Environmentalists claim oil sands mainly foreign owned

ForestEthics Advocacy, a spinoff of an environmental charity, has released a report saying that 71% of all the companies in the Fort McMurray area are foreign. It doesn't say "oil companies" but it's implied, although I suppose they could be including things like Walmart and McDonald's. They also say that the oil sands only employ 118,000 people in Canada, out of a total workforce of something like 17.5 million people.

ForestEthics' claims seem to be in direct response to the federal governments "crackdown" on foreign funding of environmental activist groups being classified as charities. The reason ForestEthics Advocacy was spun off of the original group, in fact, was so that the main group could continue to be listed as a charity and the new group could conduct advocacy work.

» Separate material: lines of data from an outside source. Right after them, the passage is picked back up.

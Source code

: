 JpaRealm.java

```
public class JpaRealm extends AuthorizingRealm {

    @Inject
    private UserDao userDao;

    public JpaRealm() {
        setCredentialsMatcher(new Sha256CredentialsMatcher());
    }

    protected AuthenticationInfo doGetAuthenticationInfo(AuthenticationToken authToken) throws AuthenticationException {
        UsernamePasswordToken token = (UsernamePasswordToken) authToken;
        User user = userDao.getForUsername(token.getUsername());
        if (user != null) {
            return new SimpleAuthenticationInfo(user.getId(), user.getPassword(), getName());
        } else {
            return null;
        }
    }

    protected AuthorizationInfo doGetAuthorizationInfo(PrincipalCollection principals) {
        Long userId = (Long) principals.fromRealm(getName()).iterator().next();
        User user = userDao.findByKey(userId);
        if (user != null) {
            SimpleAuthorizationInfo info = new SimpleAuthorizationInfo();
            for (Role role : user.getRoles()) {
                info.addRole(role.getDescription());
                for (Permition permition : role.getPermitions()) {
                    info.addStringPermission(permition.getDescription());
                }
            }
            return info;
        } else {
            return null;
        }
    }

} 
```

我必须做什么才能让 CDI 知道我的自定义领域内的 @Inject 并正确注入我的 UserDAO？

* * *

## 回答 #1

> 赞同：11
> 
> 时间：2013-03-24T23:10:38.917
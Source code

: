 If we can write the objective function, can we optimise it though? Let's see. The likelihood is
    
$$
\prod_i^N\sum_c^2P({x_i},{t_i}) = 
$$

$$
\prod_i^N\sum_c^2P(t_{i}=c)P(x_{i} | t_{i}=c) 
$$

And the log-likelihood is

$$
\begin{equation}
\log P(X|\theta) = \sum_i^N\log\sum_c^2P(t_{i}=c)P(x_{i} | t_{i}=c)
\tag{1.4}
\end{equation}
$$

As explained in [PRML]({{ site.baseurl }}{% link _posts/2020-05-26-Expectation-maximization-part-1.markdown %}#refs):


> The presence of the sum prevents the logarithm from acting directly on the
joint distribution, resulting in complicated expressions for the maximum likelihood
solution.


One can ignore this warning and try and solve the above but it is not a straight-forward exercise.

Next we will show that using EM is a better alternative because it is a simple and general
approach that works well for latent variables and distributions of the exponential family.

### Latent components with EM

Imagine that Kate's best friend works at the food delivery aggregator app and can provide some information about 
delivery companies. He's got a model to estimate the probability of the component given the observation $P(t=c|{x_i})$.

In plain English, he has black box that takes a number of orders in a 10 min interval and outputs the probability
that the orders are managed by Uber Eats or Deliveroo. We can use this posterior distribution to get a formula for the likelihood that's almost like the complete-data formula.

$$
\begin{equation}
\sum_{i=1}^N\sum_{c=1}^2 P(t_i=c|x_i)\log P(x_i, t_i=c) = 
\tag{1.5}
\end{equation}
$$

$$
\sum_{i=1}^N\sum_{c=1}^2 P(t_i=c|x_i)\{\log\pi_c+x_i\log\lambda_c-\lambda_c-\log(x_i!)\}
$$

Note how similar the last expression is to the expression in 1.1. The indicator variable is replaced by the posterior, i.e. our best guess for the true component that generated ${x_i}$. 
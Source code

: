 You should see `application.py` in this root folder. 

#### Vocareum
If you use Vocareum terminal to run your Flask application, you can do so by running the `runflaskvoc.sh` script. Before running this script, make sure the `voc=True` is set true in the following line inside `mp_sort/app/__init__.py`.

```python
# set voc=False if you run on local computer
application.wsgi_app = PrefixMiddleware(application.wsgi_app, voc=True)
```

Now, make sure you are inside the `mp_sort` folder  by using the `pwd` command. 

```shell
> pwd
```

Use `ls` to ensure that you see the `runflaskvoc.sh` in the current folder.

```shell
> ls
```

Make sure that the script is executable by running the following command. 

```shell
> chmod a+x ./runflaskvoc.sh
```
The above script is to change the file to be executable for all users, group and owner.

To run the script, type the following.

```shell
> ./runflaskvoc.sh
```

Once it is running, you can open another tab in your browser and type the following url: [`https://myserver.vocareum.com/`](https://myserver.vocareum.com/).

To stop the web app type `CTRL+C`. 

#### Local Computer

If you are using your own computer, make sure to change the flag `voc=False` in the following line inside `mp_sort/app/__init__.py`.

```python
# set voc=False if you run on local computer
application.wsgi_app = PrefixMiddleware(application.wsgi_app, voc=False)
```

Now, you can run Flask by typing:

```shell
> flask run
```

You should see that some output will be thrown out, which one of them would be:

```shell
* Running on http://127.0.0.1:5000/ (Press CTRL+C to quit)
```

The Canadian Association of Petroleum Producers (CAPP) disagrees with the analysis, as do I, as outlined after the break.
CAPP estimates that 60% of oil sands companies are Canadian controlled, which they define as having most of their employees and board in Canada and making most of their decisions in Canada. He points out that although oil sands employment may be similar to what ForestEthics says, that overall oil and gas employment in Canada is more than half a million people. Not clear if he means direct employment excluding the oil sands or not.

My view is that these comparisons of how many companies are foreign is largely meaningless. You can't count the number of companies that are Canadian and those that are foreign and expect to have a good view of the overall system, because the companies vary enormously in size and the investments they've made. If you were to calculate company contribution to oil sand production, I expect you would get a sample far more weighted towards Canadian companies, because large established Canadian producers like Suncor, Syncrude (a JV owned in large part by Canadian companies), Cenovus and MEG, would dominate. The only foreign companies that come to mind as big bitumen producers at the moment are Devon, ConocoPhillips and Imperial. And maybe Shell with Albian. There are plenty of foreign firms that have little or no oil sands production at this time, like StatOil, CNOOC, JACOS, Total and so on. There are also plenty of little Canadian companies not producing very much.

So I don't think 71% is anything near realistic. But even if it was a high number, I think it's foolish to see foreign ownership as a bad thing. These companies pay Canadian taxes and royalties and employ thousands of Canadians. More to the point, they invest vast amounts of capital into our economy, and provide technology and expertise. If Canada were to ban foreign ownership of oil and gas companies it would have the effect of slowing the industry's expansion to a crawl. Like examples of nationalization around the world, such as in  Mexico or Venezuela, removing foreign capital and know-how can have a devastating effect on oil production. Further, how could we expect Canadian companies to operate in other people's countries when we bar them from our own?

1 comment:

  1. Drunken MonkeyMay 11, 2012 11:43 pm

    Obviously ignores the larges portion of oil sands supported employment, also known as the spin off jobs, such as the entire town of Fort McMurray (health care, education, law enforcement, criminal justice, banking,...), most of Edmonton, Calgary and Fort Saskatchewan.

    Other examples would include environmental opposition groups. Did ForestEthics Advocacy include themselves under the employed column?